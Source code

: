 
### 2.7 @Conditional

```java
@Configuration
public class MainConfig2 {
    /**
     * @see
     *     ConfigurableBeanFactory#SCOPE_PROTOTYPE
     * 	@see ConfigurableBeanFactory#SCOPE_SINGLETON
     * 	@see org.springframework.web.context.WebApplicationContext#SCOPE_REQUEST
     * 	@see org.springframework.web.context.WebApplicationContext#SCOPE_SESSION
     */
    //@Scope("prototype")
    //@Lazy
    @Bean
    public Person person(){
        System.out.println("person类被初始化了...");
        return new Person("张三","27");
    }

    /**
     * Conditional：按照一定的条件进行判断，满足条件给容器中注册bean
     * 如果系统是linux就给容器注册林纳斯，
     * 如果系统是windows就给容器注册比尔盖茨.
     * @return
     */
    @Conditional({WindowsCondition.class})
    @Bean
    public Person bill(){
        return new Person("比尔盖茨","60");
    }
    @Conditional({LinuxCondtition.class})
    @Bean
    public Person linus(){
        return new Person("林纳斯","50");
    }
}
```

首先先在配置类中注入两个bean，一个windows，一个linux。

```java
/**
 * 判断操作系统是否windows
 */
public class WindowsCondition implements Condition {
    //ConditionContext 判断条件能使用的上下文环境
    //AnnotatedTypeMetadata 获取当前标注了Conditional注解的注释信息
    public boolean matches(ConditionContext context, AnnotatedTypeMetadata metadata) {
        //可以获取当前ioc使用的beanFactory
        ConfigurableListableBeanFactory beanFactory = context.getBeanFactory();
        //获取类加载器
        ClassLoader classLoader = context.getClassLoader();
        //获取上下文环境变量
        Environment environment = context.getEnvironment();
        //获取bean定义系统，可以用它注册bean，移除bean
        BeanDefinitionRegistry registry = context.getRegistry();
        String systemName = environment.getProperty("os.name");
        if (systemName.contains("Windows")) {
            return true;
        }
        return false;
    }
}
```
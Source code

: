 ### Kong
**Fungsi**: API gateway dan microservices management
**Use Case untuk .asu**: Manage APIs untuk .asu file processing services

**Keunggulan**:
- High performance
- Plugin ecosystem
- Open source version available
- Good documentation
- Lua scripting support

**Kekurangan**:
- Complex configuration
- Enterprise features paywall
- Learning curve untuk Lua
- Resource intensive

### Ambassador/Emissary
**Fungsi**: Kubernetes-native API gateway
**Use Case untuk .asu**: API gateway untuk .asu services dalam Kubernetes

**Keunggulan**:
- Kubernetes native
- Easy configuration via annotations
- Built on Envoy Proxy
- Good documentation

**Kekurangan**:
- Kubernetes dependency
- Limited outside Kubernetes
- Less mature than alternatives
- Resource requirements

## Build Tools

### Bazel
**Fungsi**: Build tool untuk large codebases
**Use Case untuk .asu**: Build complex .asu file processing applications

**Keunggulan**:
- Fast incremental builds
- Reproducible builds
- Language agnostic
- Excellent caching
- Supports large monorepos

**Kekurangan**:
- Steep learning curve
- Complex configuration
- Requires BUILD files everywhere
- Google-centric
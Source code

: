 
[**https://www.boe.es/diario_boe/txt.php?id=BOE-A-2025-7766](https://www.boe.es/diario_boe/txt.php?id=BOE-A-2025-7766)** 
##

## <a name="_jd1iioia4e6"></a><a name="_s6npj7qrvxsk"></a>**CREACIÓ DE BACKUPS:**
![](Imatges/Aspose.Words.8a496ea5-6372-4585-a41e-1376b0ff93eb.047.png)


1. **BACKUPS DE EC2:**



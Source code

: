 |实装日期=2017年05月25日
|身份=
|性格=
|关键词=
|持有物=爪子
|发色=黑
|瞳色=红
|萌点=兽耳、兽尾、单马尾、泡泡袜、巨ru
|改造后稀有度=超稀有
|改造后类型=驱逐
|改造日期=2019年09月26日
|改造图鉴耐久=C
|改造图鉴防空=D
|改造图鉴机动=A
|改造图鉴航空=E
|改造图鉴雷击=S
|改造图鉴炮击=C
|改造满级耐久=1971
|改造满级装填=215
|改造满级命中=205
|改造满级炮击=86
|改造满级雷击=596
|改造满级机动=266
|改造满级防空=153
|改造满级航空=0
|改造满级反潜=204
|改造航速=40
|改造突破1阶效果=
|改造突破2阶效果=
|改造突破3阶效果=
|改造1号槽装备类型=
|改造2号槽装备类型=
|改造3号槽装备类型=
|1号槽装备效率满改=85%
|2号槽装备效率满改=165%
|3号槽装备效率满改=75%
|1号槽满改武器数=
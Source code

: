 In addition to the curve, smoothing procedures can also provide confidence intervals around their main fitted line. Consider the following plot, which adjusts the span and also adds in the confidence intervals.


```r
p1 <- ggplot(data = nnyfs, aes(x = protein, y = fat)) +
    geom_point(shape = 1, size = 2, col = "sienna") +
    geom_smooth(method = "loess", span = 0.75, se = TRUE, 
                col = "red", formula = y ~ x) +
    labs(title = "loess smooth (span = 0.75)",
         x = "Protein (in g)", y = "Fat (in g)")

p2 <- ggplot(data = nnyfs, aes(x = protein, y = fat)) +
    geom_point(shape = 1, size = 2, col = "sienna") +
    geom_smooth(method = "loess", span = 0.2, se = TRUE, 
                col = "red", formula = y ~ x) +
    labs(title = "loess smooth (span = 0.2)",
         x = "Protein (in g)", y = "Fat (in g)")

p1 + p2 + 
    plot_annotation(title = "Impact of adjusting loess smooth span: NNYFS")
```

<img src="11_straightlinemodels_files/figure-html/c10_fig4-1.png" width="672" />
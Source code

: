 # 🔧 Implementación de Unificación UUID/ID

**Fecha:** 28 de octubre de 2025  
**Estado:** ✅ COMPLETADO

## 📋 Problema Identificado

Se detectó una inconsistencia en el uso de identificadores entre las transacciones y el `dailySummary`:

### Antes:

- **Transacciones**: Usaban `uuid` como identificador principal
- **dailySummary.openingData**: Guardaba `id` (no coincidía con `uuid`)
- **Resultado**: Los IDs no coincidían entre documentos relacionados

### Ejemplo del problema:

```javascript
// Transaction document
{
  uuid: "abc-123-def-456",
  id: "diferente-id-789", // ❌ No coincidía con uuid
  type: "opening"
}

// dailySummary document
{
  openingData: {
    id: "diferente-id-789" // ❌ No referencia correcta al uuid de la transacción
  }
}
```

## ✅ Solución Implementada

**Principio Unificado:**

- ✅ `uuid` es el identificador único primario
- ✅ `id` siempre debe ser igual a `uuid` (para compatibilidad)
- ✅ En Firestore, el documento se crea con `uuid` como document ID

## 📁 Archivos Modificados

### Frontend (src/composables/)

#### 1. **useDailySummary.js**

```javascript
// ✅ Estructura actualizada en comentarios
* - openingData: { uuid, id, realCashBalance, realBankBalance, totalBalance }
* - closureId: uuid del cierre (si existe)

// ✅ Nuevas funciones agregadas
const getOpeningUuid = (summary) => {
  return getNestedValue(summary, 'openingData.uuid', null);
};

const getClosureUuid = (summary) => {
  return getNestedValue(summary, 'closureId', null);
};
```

WHAT THE EXERCISE ASKS: The word "loess" may occur in lines of the records. Report how many such lines there are, giving only the number.

SOLUTION BELOW: 5